The first thing I notice when I wake up is the silence.
No birds. No cars. Just the sound of my own breathing — too loud, too steady. For a moment, I think I’m still in the lab, caught inside that red hum that crawled under my skin. But when I blink, I’m in my apartment.
Home.
Safe.
Except… it doesn’t feel like it.
The morning light filters through the blinds in thin golden stripes, painting the room in warmth. But the warmth doesn’t reach me. My skin feels cold — not freezing, just wrong, like my blood can’t decide if it’s moving or not.
My heart is beating, but the rhythm feels… doubled.
What happened last night?
I push up from bed, wincing. My head throbs faintly, like after a hangover. My palms are clammy, my pulse racing for no reason.
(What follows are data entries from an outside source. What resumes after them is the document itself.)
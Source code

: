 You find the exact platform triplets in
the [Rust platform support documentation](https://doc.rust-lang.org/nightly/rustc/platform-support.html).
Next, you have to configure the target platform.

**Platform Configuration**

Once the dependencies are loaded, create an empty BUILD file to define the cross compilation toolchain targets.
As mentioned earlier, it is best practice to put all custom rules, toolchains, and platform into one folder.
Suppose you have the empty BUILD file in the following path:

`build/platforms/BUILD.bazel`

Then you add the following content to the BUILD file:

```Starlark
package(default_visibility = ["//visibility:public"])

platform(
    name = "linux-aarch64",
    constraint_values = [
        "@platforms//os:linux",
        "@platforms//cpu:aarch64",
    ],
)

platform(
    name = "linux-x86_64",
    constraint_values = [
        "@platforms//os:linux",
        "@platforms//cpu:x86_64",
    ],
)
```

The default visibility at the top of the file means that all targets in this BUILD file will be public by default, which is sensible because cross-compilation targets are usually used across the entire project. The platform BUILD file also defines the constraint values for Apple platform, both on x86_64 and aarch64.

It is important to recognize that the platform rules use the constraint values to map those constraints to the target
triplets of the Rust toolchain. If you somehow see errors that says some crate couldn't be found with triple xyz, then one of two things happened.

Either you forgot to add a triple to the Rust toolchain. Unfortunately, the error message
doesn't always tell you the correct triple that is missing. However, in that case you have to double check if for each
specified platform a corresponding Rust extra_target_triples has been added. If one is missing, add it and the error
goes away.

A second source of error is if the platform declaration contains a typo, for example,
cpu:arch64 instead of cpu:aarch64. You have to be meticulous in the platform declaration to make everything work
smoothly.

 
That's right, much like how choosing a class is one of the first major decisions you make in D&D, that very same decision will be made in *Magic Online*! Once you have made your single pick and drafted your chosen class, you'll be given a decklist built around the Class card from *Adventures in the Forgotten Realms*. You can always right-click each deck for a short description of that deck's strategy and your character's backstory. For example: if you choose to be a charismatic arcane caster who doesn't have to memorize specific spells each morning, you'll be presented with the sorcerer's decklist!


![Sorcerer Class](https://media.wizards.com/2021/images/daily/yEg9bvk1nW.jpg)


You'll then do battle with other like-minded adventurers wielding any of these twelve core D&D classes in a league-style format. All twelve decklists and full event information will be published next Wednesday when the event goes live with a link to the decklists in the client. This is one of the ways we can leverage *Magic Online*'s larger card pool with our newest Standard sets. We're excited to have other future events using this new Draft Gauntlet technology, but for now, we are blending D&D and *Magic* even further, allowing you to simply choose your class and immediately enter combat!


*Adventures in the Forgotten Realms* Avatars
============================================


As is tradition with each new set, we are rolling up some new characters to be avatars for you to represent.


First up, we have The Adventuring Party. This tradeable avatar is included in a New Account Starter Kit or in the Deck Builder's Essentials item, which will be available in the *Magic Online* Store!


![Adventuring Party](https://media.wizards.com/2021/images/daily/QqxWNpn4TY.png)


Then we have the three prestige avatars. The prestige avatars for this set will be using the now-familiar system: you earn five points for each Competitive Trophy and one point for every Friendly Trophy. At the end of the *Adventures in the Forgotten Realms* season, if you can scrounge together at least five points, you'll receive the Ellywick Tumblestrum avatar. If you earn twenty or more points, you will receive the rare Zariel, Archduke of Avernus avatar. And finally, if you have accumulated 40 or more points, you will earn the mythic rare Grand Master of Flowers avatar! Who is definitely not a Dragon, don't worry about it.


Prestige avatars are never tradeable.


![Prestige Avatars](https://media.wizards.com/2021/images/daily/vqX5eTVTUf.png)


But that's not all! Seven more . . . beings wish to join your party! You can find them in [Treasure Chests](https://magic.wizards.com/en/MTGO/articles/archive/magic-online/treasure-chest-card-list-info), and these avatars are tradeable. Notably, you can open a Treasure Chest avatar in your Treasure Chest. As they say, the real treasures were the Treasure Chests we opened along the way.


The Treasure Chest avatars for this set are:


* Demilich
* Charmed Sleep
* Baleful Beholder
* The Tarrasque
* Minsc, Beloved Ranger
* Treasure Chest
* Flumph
When I press two fingers to my wrist, I swear I can feel two beats instead of one — one soft, one echoing beneath it, slower.
I let out a shaky breath and shake it off. “It’s just stress,” I whisper. “You scared yourself.”
But even as I say it, I know it’s a lie.
I remember the red light flaring behind the glass.
Adrian’s voice — low, commanding.
The look in his eyes when the emergency light hit them — that impossible glint of crimson.
And the way he touched me…
Careful. Like he was afraid I might break — or burn him.
My phone buzzes on the nightstand.
A message from my supervisor: Meeting at 9 a.m. sharp. Dr. Vale will be present.
I stare at his name until the letters blur.
I should stay home. I should rest. But the thought of seeing him again makes something inside me stir — curiosity tangled with fear.
And something else.
Something I can’t name.
---
By the time I get to the facility, the rain has stopped, but the air still feels heavy, like the storm hasn’t left yet — just paused. The lobby is quiet, a faint hum from the lights above. My reflection in the glass doors looks pale, washed out.
In the elevator, I glance at myself again — and frown.
My eyes look darker today. Not red or anything insane, just… deeper. Like the color’s richer, too sharp under the lights.
I rub at them, but it doesn’t help.
When the doors open, the smell of antiseptic and steel hits me — clean and sharp. The others are already gathered in the briefing room. Rafe gives me a quick nod, offering his usual tired smile. I force one back.
Then Adrian walks in.
The air seems to change with him.
He’s dressed in his usual dark shirt and lab coat, perfectly composed. But the moment our eyes meet, the hum in my chest stirs — faint but undeniable. My breath catches.
He doesn’t look at me right away. He moves to the head of the table, his presence quiet but commanding. “Good morning,” he says, voice even. “We’ll be running a system audit today. No new specimen activity was recorded overnight.”
A lie. I know it.
The words slide over the room easily, and no one questions him. But his gaze flickers to me — just once — and for a fraction of a second, his calm cracks.
His pupils dilate.
Just slightly.
Then he blinks it away.
I look down at my notes, but my hands tremble. The hum inside me gets louder — a faint vibration I can feel instead of hear.
What’s happening to me?
As the meeting drags on, every second feels stretched. I catch myself staring at his hands, the way his fingers move — precise, patient, restrained.
When he looks at me again, it’s like he already knows what I’m thinking.
Stop looking at him, Lena.
But I can’t.
Because under the table, the pulse inside me syncs with his — like some invisible thread pulling us closer.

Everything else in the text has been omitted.